# Sharded repodata

This document provides an overview on how `conda` implements
[CEP-16 Sharded Repodata](https://conda.org/learn/ceps/cep-0016).

Sharded repodata splits `repodata.json` into an index mapping package names to
shard hashes in `repodata_shards.msgpack.zst`. A shard contains repodata for
every package with a given name. Since shards are named after a hash of their
contents, they can be cached without having to check the server for freshness.
Individual shards only need to change when an individual package has changed, so
only the much smaller index has to be re-fetched often.

## Sharded Repodata in conda

Originally developed in `conda-libmamba-solver` and later ported into `conda`,
we wanted a way to implement sharded repodata in Python that was independent of
compiled solver code.

We do this by treating all repodata as if it was sharded repodata. Starting with
a list of installed packages and to-be-installed packages, we gather all
repodata for those packages and look for all package names listed in their
dependencies. We repeat the process for every discovered package name that we
have not already visited, fetching repodata shards or examining all artifacts
with that package name as found in monolithic `repodata.json`. This process
gathers all versions of all packages that we might depend on. We do not consider
package versions at this stage; that's the solver's job.

As of this writing, `conda create -c conda-forge --dry-run python` finds 35
package names; `conda` 137 package names, and `vaex`, a dataframe library with a
complex dependency tree, 678 package names. That's a lot less than the 31k
packages total according to https://conda-forge.org/, and a manageable number to
pre-process in Python before doing a solve with `libmamba`. As long as we can
fetch those packages quickly enough, from cache or from the network, we will
save RAM, disk space, bandwidth and time compared to parsing every package on
the channel every time.

### Threading and concurrency

In order to achieve concurrency, our sharded repodata implementation uses
the Python [threading module](https://docs.python.org/3/library/threading.html).
We have two separate thread workers for fetching cache and network data. These
threads communicate to each other via the following queues:

- **cache_in_queue** every requested shard goes here first where the cache
  worker sees if we have a valid cache record.
- **cache_miss_queue** for every shard not in cache, we send it this queue where
  the network worker thread downloads it.
- **shard_out_queue** once a shard has been fetched from either the cache or
  network worker threads, it is placed here so we can gather all needed
  shards at the end to build our repodata subset.

:::{mermaid}

    sequenceDiagram
        loop
            Main ->> Main: "Fetch" in-memory shard
            Main ->> Cache: Fetch shard
            Cache ->> Network: Cache miss
            Cache ->> Main: Cache hit
            Network ->> Main: Network result
            Main ->> Main: Find new (channel, package) from shard data
        end

:::

## Source code

The shard handling code is split into `conda/_private/shards/shards.py`, `conda/_private/shards/cache.py`,
`conda/_private/shards/subset.py`, `conda/_private/shards/typing.py`, and `conda/_private/shards/misc.py` in `conda/_private/`.
`conda/gateways/shards/` re-exports `build_repodata_subset()`. When
`context.repodata_use_shards` is enabled, `conda/plugins/manager.py` injects it
into solver backends that accept a `build_repodata_subset` constructor parameter.
Solver plugins such as `conda-libmamba-solver` pass the injected callable to
their index helper, which calls it and converts the resulting repodata to solver
objects in memory.
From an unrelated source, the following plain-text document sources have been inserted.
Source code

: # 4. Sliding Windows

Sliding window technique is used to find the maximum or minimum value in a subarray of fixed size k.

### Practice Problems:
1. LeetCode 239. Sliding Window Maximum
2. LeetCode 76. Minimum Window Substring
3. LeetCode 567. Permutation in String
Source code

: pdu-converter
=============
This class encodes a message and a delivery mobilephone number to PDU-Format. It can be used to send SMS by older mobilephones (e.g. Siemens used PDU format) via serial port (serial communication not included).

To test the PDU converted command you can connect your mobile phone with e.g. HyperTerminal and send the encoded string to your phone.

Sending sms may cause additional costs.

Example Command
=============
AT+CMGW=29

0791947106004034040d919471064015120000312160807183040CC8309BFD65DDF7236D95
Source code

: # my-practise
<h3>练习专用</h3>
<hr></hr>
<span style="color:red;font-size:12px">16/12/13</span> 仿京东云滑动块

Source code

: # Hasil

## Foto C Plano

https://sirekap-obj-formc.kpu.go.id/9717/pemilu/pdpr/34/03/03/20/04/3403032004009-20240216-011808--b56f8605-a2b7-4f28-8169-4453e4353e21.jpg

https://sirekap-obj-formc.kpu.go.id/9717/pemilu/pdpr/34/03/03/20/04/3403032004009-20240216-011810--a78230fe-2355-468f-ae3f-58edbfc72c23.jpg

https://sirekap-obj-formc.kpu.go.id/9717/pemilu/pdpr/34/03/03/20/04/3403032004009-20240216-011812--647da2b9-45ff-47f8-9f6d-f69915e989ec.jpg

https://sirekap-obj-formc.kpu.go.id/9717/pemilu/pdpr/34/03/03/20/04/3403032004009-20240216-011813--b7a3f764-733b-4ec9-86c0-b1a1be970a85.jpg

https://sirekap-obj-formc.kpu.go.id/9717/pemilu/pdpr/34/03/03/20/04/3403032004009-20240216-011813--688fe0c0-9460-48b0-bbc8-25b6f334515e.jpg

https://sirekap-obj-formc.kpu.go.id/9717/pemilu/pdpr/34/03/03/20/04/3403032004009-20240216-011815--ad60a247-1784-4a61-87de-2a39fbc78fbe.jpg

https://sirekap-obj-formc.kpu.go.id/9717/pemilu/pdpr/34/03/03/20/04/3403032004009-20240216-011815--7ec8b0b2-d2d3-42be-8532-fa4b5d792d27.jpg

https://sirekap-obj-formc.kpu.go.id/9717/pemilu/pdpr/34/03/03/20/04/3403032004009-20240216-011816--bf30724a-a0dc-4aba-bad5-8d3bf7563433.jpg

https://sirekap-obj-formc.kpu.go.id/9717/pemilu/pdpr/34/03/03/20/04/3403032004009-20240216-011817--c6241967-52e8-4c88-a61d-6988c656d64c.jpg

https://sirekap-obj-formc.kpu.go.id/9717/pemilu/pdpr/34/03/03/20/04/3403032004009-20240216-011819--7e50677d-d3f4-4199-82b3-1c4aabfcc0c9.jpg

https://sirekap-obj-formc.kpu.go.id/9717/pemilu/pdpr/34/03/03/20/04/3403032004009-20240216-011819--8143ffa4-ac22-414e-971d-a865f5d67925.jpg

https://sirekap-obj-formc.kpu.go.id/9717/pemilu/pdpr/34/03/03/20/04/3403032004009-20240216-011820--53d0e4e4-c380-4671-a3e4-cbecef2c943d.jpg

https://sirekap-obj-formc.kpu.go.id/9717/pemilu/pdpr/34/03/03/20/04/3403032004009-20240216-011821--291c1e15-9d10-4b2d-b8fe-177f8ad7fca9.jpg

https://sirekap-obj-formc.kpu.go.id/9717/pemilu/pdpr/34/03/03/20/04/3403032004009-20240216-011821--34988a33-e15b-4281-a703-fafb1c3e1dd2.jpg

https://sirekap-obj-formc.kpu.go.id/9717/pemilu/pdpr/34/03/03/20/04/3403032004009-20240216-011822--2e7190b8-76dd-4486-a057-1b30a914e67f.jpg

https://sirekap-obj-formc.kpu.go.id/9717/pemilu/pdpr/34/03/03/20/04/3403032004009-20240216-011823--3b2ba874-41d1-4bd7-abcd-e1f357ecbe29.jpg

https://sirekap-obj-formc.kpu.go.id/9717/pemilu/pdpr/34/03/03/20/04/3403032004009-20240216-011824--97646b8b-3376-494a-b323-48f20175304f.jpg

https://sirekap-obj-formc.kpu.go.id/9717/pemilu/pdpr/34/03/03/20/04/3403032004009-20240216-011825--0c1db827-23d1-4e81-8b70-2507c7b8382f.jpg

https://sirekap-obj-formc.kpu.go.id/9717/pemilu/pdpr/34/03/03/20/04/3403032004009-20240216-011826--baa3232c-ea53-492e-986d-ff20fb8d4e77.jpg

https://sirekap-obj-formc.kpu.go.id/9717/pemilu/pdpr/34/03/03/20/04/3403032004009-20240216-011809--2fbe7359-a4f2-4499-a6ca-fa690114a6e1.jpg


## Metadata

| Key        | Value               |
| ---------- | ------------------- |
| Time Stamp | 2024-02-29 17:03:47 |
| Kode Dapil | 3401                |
If no channel provides sharded repodata,
`build_repodata_subset()` returns `None` and the solver falls back to classic
`repodata.json` loading.

### `conda/_private/shards/shards.py`

`conda/_private/shards/shards.py` provides an interface to treat sharded repodata and monolithic
`repodata.json` in the same way. It checks a channel for sharded repodata,
returning an object that implements the `ShardLike` interface.

### `conda/_private/shards/subset.py`

`conda/_private/shards/subset.py` accepts a list of `ShardLike` instances and a list of initial
packages to compute a repodata subset. The traversal is simplified thanks to the
`ShardLike` interface, so the algorithm doesn't have to worry too much about the
type of each channel.

### `conda/_private/shards/cache.py`

`conda/_private/shards/cache.py` implements a sqlite3 cache used to store individual shards.
When traversing shards, the cache is checked before making a network request.
The shards cache is a single database for all channels in
`$CONDA_PREFIX/pkgs/cache/repodata_shards.db`.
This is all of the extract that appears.